Devo dizer que não medi as consequências. Isso foi muito debatido nas redes sociais, que eu não dominava suficientemente, e na sequência disso aparece ele a fazer essa declaração na abertura do telejornal para todo o país. É uma atitude canalha. Não lhe estou a chamar canalha. É uma atitude canalha, porque não se diz isso de um fundador do partido sobretudo sem falar com a pessoa e perceber o contexto em que isto surgiu.
Não chegou a falar com António Costa sobre isso?
Nós não temos boas relações há trinta anos. Escrevi-lhe uma carta educada, bem escrita, a dizer: ‘Vamos esclarecer isto olhos nos olhos’. Ele respondeu-me com insultos.
Mas não foi alvo de um processo disciplinar?
Numa primeira fase, ao fim de seis meses, uma colega sua [jornalista] interrogou o presidente da distrital do Porto sobre o que se passava e a resposta foi que esse assunto estava encerrado. Mas o Secretariado Nacional do PS, mais de um ano depois, discutiu este caso e encarregaram um dos seus membros, que por acaso tinha sido meu chefe de gabinete e aceitou esse papel miserável, para reativar o processo. Para a ironia ser ainda maior esse chefe de gabinete, José Manuel Mesquita, é de origem africana. Como vê há aqui um racismo bestial, porque escolhi para meu chefe de gabinete um tipo de raça africana com quem me dei maravilhosamente. Ele mandou-me uma mensagem, muito atrapalhado, a dizer que tinha de pegar naquele assunto, mas nessa altura não se passou mais nada.
O processo está encerrado?
Não sei. Há uns meses recebi uma carta da federação [do Porto] a dizer para aparecer lá, porque tinha um processo e tinha de ser ouvido.
Foi lá ser ouvido?
Não. Não fui lá. Houve três ou quatro cartas com trocas de opiniões, expliquei que não era racista, mas isso está parado. Passaram 752 dias e presumo que um indivíduo não pode ser expulso ao fim de 752 dias. Julgo que prescreveu. Se me expulsassem ia para o Tribunal Constitucional e isso seria uma derrota brutal para o PS. Eu acho que o politicamente correto é o pior que está a acontecer à nossa sociedade.

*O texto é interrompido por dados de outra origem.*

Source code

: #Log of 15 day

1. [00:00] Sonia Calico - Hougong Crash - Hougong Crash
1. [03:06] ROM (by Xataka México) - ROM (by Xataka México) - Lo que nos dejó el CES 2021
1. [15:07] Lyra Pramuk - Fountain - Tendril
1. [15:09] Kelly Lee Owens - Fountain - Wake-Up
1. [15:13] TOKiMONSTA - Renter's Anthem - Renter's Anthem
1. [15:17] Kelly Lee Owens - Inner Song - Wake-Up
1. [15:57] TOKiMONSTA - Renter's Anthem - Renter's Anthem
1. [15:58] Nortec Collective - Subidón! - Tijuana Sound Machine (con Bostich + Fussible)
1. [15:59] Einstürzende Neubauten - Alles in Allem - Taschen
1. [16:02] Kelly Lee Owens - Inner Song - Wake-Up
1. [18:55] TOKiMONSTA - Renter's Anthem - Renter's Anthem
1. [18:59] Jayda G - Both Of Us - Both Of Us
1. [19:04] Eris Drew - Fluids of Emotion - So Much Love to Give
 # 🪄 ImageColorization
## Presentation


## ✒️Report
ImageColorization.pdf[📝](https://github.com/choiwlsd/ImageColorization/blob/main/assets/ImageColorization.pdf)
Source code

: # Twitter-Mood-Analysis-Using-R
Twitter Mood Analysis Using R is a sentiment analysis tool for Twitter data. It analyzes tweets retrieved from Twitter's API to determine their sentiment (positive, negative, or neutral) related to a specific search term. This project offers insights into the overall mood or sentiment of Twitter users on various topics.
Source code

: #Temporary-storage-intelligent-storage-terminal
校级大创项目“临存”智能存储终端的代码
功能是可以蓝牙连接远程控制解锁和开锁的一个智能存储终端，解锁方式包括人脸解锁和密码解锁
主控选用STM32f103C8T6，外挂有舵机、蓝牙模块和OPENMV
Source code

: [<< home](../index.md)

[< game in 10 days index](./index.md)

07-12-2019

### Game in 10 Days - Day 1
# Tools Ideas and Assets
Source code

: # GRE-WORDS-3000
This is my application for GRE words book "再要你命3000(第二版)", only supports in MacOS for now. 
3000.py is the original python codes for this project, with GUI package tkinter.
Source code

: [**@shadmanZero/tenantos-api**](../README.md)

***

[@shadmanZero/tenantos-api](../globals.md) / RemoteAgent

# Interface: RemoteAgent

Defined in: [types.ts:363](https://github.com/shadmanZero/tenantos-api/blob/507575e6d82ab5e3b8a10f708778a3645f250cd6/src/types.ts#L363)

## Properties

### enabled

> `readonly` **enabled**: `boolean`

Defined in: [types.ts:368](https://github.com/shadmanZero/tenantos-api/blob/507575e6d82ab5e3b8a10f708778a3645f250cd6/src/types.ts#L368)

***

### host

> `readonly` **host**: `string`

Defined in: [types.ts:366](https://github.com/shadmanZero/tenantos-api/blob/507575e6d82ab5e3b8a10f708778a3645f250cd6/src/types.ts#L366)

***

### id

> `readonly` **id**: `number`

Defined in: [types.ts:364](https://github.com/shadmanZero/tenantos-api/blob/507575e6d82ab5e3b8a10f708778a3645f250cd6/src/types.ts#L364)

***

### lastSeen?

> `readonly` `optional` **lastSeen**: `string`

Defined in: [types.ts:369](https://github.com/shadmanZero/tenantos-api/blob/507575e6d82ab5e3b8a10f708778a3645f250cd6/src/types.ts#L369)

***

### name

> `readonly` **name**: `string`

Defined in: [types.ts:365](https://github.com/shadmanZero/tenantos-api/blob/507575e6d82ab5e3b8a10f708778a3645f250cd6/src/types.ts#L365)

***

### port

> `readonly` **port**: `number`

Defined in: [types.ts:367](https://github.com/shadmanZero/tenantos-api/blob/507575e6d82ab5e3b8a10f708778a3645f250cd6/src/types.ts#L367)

Não esperava uma reação tão violenta do António Costa?
O meu caso tem um antecedente. A reação do Costa surge porque dois meses antes eu tinha desfeito um ‘negócio’ do Costa com a Câmara do Porto. O António Costa e o PS/Porto preparavam-se para permitir que o Rui Moreira se candidatasse sozinho à Câmara sem o PS ter um candidato próprio. O Partido Socialista ficava com dois ou três lugares. Aquilo depois caiu, mas o Costa nunca me perdoou isso. Só que aí não podia saltar contra mim, porque estaria a validar a minha tese.

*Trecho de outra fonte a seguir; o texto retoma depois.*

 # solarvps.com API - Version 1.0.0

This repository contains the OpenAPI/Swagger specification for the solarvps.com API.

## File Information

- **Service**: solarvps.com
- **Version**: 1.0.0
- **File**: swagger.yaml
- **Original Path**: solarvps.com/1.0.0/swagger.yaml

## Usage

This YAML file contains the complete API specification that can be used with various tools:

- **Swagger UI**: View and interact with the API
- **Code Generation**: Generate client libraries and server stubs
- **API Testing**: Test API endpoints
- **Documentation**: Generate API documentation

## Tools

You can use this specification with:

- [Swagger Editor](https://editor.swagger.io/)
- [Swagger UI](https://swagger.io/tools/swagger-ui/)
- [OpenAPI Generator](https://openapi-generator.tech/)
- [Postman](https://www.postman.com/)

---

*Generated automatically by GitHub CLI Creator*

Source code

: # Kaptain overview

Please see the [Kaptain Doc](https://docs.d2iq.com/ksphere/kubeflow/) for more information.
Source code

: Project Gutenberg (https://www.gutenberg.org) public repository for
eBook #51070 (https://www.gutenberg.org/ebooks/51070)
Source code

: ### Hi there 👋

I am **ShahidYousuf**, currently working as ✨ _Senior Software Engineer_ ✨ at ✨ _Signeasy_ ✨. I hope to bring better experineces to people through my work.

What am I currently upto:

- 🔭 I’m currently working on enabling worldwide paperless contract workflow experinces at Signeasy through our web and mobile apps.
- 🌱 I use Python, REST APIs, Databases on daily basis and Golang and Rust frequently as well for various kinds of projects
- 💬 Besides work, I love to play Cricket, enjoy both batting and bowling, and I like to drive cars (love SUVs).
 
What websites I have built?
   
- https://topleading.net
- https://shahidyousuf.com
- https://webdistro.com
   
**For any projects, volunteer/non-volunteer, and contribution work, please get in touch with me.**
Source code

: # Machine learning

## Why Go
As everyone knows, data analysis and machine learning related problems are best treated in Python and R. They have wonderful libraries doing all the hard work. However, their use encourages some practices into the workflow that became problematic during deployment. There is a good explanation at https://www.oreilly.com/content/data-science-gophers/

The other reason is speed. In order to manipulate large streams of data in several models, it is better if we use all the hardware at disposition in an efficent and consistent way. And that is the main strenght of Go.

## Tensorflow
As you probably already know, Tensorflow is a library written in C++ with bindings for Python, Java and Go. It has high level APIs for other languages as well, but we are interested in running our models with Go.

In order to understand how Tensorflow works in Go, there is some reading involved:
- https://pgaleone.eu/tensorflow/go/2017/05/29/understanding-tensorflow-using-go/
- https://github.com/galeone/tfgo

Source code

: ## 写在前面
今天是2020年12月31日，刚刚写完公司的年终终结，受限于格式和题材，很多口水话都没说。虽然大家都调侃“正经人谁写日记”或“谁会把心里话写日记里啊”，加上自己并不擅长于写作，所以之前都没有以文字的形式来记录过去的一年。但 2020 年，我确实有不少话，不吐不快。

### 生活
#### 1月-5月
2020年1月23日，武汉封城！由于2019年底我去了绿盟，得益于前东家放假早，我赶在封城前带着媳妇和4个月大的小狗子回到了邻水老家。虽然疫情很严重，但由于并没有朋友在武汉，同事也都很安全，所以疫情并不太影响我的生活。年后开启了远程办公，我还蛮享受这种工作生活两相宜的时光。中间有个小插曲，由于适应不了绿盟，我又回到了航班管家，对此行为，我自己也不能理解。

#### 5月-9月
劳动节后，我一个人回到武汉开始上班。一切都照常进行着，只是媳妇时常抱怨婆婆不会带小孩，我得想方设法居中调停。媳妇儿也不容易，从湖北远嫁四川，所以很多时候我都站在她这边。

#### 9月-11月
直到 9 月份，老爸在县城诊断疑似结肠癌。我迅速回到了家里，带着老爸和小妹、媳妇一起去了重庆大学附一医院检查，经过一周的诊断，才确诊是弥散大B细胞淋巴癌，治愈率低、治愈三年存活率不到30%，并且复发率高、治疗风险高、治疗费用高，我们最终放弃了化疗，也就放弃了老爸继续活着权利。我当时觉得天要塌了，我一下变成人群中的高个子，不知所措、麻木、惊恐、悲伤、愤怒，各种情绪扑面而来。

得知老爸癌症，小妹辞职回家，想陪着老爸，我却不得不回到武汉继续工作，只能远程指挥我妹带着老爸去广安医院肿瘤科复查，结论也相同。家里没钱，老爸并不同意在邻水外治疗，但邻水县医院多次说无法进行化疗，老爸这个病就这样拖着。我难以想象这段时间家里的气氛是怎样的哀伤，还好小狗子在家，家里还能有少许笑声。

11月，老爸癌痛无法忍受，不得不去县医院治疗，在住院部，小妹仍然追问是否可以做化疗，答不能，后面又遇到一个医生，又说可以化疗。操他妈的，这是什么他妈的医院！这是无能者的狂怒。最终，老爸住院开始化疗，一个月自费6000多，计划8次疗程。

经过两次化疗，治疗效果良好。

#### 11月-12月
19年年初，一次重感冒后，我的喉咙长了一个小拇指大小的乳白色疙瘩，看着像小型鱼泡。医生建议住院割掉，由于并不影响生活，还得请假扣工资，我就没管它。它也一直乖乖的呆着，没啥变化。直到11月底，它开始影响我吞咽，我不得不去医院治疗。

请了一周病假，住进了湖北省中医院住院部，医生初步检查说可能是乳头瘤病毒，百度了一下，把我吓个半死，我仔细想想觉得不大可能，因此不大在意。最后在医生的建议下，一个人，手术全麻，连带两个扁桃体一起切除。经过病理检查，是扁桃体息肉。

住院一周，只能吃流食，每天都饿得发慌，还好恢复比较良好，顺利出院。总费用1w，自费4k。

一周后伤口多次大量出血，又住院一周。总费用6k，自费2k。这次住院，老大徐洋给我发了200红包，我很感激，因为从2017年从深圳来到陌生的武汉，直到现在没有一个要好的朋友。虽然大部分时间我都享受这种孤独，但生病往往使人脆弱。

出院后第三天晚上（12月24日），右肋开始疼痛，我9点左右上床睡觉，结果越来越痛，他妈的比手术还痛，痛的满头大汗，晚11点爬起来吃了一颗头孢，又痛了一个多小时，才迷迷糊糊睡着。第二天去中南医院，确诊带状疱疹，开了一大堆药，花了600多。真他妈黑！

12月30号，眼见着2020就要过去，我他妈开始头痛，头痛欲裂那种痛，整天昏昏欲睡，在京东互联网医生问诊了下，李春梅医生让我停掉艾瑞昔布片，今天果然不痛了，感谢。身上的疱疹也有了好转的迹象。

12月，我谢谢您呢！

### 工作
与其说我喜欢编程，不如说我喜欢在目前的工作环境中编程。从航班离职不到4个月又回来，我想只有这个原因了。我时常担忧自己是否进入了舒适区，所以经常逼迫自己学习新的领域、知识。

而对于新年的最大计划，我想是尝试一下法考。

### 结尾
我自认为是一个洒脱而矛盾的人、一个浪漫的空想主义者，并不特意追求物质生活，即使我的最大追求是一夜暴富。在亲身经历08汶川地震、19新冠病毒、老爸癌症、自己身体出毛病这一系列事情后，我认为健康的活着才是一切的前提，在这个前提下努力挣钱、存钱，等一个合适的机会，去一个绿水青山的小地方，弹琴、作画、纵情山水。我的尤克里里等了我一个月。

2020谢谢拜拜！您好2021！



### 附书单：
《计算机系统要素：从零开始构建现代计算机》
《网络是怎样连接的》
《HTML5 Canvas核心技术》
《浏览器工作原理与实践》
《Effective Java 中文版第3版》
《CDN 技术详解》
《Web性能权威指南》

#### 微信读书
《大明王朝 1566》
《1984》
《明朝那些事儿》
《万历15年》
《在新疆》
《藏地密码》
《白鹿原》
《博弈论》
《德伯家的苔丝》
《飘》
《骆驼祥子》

Acha que esses dois casos estão ligados?
Como lhe digo, há 30 anos que ando à porrada com o António Costa e conheço-o muito bem. Ele aproveitou isso e de um momento para o outro tinha milhares de pessoas a disparar contra mim. Obviamente que aquilo foi organizado.

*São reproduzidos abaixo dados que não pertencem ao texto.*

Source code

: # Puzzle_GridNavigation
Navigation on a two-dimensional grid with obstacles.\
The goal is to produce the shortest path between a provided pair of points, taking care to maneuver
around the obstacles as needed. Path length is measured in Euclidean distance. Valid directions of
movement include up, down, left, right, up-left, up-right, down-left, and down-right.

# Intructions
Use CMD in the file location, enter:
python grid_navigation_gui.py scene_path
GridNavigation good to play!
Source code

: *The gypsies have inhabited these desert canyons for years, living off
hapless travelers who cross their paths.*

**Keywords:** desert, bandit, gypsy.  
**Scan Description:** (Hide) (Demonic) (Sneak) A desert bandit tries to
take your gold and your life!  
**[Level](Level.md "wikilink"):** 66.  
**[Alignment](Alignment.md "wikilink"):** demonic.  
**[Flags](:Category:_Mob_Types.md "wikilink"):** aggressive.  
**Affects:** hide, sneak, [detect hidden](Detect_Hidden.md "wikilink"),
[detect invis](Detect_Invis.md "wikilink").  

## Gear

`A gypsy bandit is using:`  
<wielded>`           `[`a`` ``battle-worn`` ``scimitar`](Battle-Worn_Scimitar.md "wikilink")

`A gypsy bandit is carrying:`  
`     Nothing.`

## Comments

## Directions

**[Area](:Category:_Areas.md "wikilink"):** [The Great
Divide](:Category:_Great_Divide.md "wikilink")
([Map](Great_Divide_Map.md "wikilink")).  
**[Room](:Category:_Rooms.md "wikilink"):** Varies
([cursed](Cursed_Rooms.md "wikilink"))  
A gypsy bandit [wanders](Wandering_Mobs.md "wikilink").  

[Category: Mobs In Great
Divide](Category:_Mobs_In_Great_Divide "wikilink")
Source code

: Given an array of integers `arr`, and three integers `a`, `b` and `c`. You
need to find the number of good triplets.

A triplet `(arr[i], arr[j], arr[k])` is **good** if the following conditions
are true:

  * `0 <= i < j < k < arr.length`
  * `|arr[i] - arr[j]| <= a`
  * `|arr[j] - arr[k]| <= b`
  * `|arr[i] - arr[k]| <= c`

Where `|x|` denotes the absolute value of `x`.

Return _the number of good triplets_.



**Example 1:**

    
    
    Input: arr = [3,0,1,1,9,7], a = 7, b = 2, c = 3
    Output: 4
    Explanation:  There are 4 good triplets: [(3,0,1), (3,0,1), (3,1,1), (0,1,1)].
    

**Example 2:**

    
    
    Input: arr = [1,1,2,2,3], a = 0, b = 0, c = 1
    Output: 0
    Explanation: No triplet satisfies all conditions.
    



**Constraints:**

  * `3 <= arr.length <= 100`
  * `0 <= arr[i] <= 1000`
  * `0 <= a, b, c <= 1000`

Falou com a Luísa Salgueiro depois daquilo que escreveu nas redes sociais sobre ela?
Nunca mais falei com ela, mas tenho a informação de que estava lá no processo uma declaração da Luísa Salgueiro a dizer que não se considerava ofendida e que não devia haver nenhum procedimento contra mim.
Também teve um guerra com o Sérgio Conceição [treinador do Futebol Clube do Porto] por causa de lhe ter chamado aldrabão…
Não fiz nenhuma declaração sobre o Sérgio Conceição. Comentei no Facebook várias declarações que algumas pessoas fizeram sobre ele. Isso foi na sequência dele não ter cumprimentado o miúdo. O que eu fiz foram comentários, mas houve um gajo do PS, da federação do Porto, que pegou nisso tudo e fez uma notícia para ‘vender’ ao Record. Meteu aquilo tudo com alguma lógica e parecia que era uma declaração. Mas o mundo do futebol é terrível. Até ameaças de morte recebi.